THE POLL BLUDGER
New South Wales Legislative Assembly Election 2007

LIVERPOOL
Labor 30.6%

RegionOuter South-West Sydney
CandidatesNed Mannoun (Liberal)
Paul Lynch (Labor)
Ian Gelling (AAFI)
Kek Tai (Unity)
Bill Cashman (Greens)
Elizabeth Hall (CDP)
Liliana Ljubicic (Independent)
External LinksABC Elections profile
NSWEC map and profile
NSWEC 2003 election results

Liverpool is an elongated western suburbs electorate that runs from Warwick Farm through Liverpool, Green Valley and Cecil Hills to Kemps Creek, bounded to the south by Fifteenth Avenue and Hoxton Park Road. The redistribution has adjusted the northern boundary with Cabramatta, adding 4500 voters at Bonnyrigg Heights and removing 2000 further east, in the area between Chipping Norton Lake and Prospect Creek. In the south-east, more than 7000 voters around Lurnea have been transferred to Macquarie Fields.

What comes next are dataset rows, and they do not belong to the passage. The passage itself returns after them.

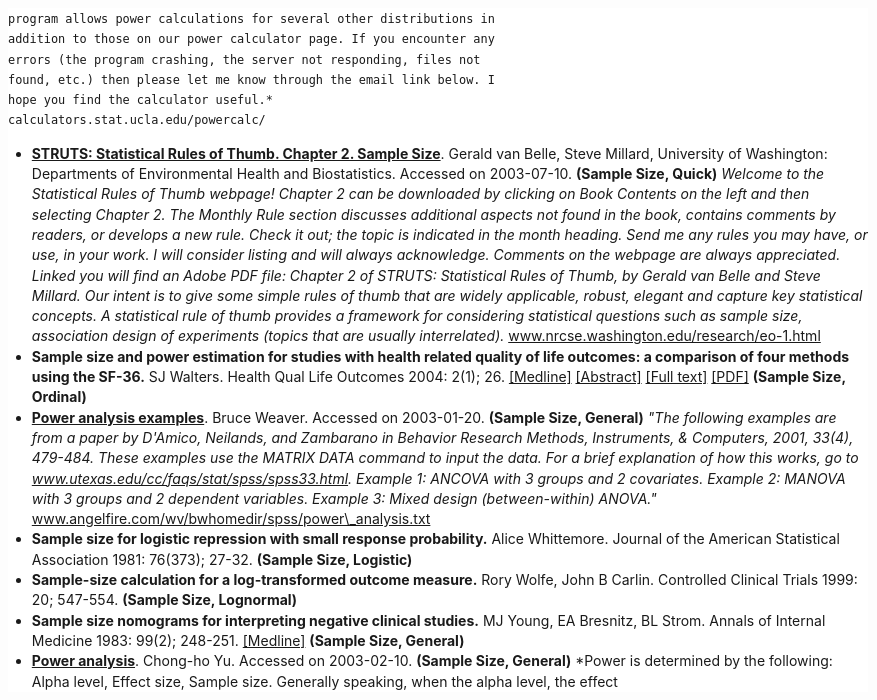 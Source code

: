     program allows power calculations for several other distributions in
    addition to those on our power calculator page. If you encounter any
    errors (the program crashing, the server not responding, files not
    found, etc.) then please let me know through the email link below. I
    hope you find the calculator useful.*
    calculators.stat.ucla.edu/powercalc/
-   **[STRUTS: Statistical Rules of Thumb. Chapter 2. Sample
    Size](http://www.nrcse.washington.edu/research/eo-1.html)**. Gerald
    van Belle, Steve Millard, University of Washington: Departments of
    Environmental Health and Biostatistics. Accessed on 2003-07-10.
    **(Sample Size, Quick)** *Welcome to the Statistical Rules of Thumb
    webpage! Chapter 2 can be downloaded by clicking on Book Contents on
    the left and then selecting Chapter 2. The Monthly Rule section
    discusses additional aspects not found in the book, contains
    comments by readers, or develops a new rule. Check it out; the topic
    is indicated in the month heading. Send me any rules you may have,
    or use, in your work. I will consider listing and will always
    acknowledge. Comments on the webpage are always appreciated. Linked
    you will find an Adobe PDF file: Chapter 2 of STRUTS: Statistical
    Rules of Thumb, by Gerald van Belle and Steve Millard. Our intent is
    to give some simple rules of thumb that are widely applicable,
    robust, elegant and capture key statistical concepts. A statistical
    rule of thumb provides a framework for considering statistical
    questions such as sample size, association design of experiments
    (topics that are usually interrelated).*
    www.nrcse.washington.edu/research/eo-1.html
-   **Sample size and power estimation for studies with health related
    quality of life outcomes: a comparison of four methods using the
    SF-36.** SJ Walters. Health Qual Life Outcomes 2004: 2(1); 26.
    [\[Medline\]](http://www.ncbi.nlm.nih.gov/entrez/query.fcgi?cmd=Retrieve&db=PubMed&list_uids=15161494&dopt=Abstract)
    [\[Abstract\]](http://www.hqlo.com/content/2/1/26/abstract) [\[Full
    text\]](http://www.hqlo.com/content/2/1/26)
    [\[PDF\]](http://www.hqlo.com/content/pdf/1477-7525-2-26.pdf)
    **(Sample Size, Ordinal)**
-   **[Power analysis
    examples](http://www.angelfire.com/wv/bwhomedir/spss/power_analysis.txt)**.
    Bruce Weaver. Accessed on 2003-01-20. **(Sample Size, General)**
    *\"The following examples are from a paper by D\'Amico, Neilands,
    and Zambarano in Behavior Research Methods, Instruments, &
    Computers, 2001, 33(4), 479-484. These examples use the MATRIX DATA
    command to input the data. For a brief explanation of how this
    works, go to www.utexas.edu/cc/faqs/stat/spss/spss33.html. Example
    1: ANCOVA with 3 groups and 2 covariates. Example 2: MANOVA with 3
    groups and 2 dependent variables. Example 3: Mixed design
    (between-within) ANOVA.\"*
    www.angelfire.com/wv/bwhomedir/spss/power\_analysis.txt
-   **Sample size for logistic repression with small response
    probability.** Alice Whittemore. Journal of the American Statistical
    Association 1981: 76(373); 27-32. **(Sample Size, Logistic)**
-   **Sample-size calculation for a log-transformed outcome measure.**
    Rory Wolfe, John B Carlin. Controlled Clinical Trials 1999: 20;
    547-554. **(Sample Size, Lognormal)**
-   **Sample size nomograms for interpreting negative clinical
    studies.** MJ Young, EA Bresnitz, BL Strom. Annals of Internal
    Medicine 1983: 99(2); 248-251.
    [\[Medline\]](http://www.ncbi.nlm.nih.gov/entrez/query.fcgi?cmd=Retrieve&db=PubMed&list_uids=6881780&dopt=Abstract)
    **(Sample Size, General)**
-   **[Power
    analysis](http://seamonkey.ed.asu.edu/~alex/teaching/WBI/power_es.html)**.
    Chong-ho Yu. Accessed on 2003-02-10. **(Sample Size, General)**
    *Power is determined by the following: Alpha level, Effect size,
    Sample size. Generally speaking, when the alpha level, the effect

Liverpool has been held for Labor since its creation in 1950, the inaugural member being Premier James McGirr. George Paciullo's retirement a year after the March 1988 election defeat unleashed a preselection brawl that would be raked over 14 years later when one of its two principals, Mark Latham, became the federal Opposition Leader. The other was the Left-backed Paul Lynch (right), who would eventually become the member in 1995. The initial vote produced a 48-all tie, with 29 disputed votes left in envelopes. These became the subject of a dispute which famously involved a late-night car chase across the metropolitan area. The party's review tribunal ruled that Latham had won by two votes, prompting the Left to launch legal action. This led the party's national executive to intervene by installing Peter Anderson, the former Health Minister who lost his seat of Penrith at the 1988 election. The ensuing by-election saw an 18.5 per cent drop in the Labor vote despite the absence of a Liberal candidate, though Anderson still prevailed against the strongest performing independent by 10.7 per cent.

Anderson had only one term as member for Liverpool before being toppled for preselection by Lynch. This coincided with a threat to Paul Whelan in his since-abolished seat of Ashfield; significantly, Bob Carr wrote to general secretary John Della Bosca requesting intervention on Whelan's behalf but did not extend the same courtesy to Anderson, who he was said to fear as a leadership rival. Damien Murphy of the Sydney Morning Herald reported that Lynch was also assisted by Lebanese community identity Sam Bargshoon, who went on to challenge Latham as an independent in Werriwa at the 2004 federal election. Lynch and Bargshoon later fell out, and in 1996 Bargshoon signed a statutory declaration claiming the pair had visited branch members' homes to elicit false statements about attendance at meetings so they would be eligible to vote in the preselection (claims Lynch described as "crap"). More recently, Bargshoon has threatened to use the public funding he received as a result of his Werriwa candidacy to run against Lynch at the coming election.

Lynch's feud with Latham flared again when the redistribution before the 2001 election saw Werriwa assume territory from Fowler, where the branches were controlled by Lynch. As Latham told it, his Right faction rivals (namely Senator Steve Hutchins and Michael Lee, then the member for Dobell) colluded with the "soft Left" (including Lynch and the Ferguson brothers, Martin and Laurie, the latter being Lynch's brother-in-law) to have Latham run in Macarthur, a Liberal-held seat which the redistribution had made notionally Labor with a margin of 1.7 per cent, so that Lynch could take over Werriwa. In the event, an alternative deal was struck involving Right powerbrokers John Della Bosca and Leo McLeay (at that time respectively the state party general secretary and federal member for Watson) and the "hard Left"'s Anthony Albanese (the federal member for Grayndler). This froze out Lynch and the soft Left and kept Latham in Werriwa.

Lynch's parliamentary record has been rather less eventful, as he has failed to rise beyond committee appointments to the level of parliamentary secretary. He has nonetheless generated considerable publicity through his role on the committee overseeing the NSW Crime Commission, and for his unanimously approved caucus motion in May 2005 calling for a scheme to assess asbestos in houses to be sold or redeveloped, which was subsequently overturned by cabinet.